(WORK ORDER):
Below are lines of data. Give the number of them that contain the string "rotational", and nothing else.
══════════
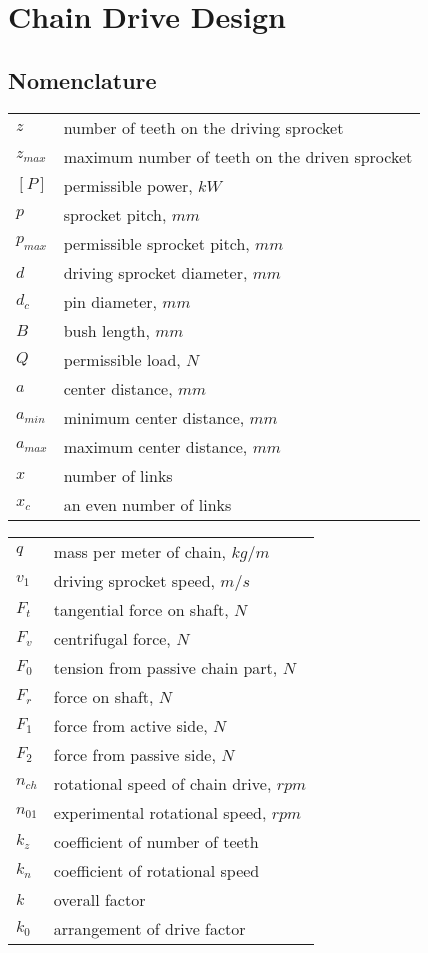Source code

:\chapter{Chain Drive Design}
\section{Nomenclature}
\begin{tabular}[t]{lp{7cm}}
		$ z $ & number of teeth on the driving sprocket\\
		$ z_{max} $ & maximum number of teeth on the driven sprocket\\
		$ [P] $ & permissible power, $ \unit{kW} $\\
		$ p $ & sprocket pitch, $ \unit{mm} $\\
		$ p_{max} $ & permissible sprocket pitch, $ \unit{mm} $\\
		$ d $ & driving sprocket diameter, $ \unit{mm} $\\
		$ d_c $ & pin diameter, $ \unit{mm} $\\
		$ B $ & bush length, $ \unit{mm} $\\
		$ Q $ & permissible load, $ \unit{N} $\\
		$ a $ & center distance, $ \unit{mm} $\\
		$ a_{min} $ & minimum center distance, $ \unit{mm} $\\
		$ a_{max} $ & maximum center distance, $ \unit{mm} $\\
		$ x $ & number of links\\
		$ x_c $ & an even number of links\\
\end{tabular}
\begin{tabular}[t]{lp{7cm}}	
		$ q $ & mass per meter of chain, $ \unit{kg/m} $\\
		$ v_1 $ & driving sprocket speed, $ \unit{m/s} $\\
		$ F_t $ & tangential force on shaft, $ \unit{N} $\\
		$ F_v $ & centrifugal force, $ \unit{N} $\\
		$ F_0 $ & tension from passive chain part, $ \unit{N} $\\
		$ F_r $ & force on shaft, $ \unit{N} $\\
		$ F_1 $ & force from active side, $ \unit{N} $\\
		$ F_2 $ & force from passive side, $ \unit{N} $\\
		$ n_{ch} $ & rotational speed of chain drive, $ \unit{rpm} $\\
		$ n_{01} $ & experimental rotational speed, $ \unit{rpm} $\\
		$ k_z $ & coefficient of number of teeth\\
		$ k_n $ & coefficient of rotational speed\\
		$ k $ & overall factor\\
		$ k_0 $ & arrangement of drive factor\\		
\end{tabular}\newpage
══════════
(RESPONSE TO THIS TASK):
3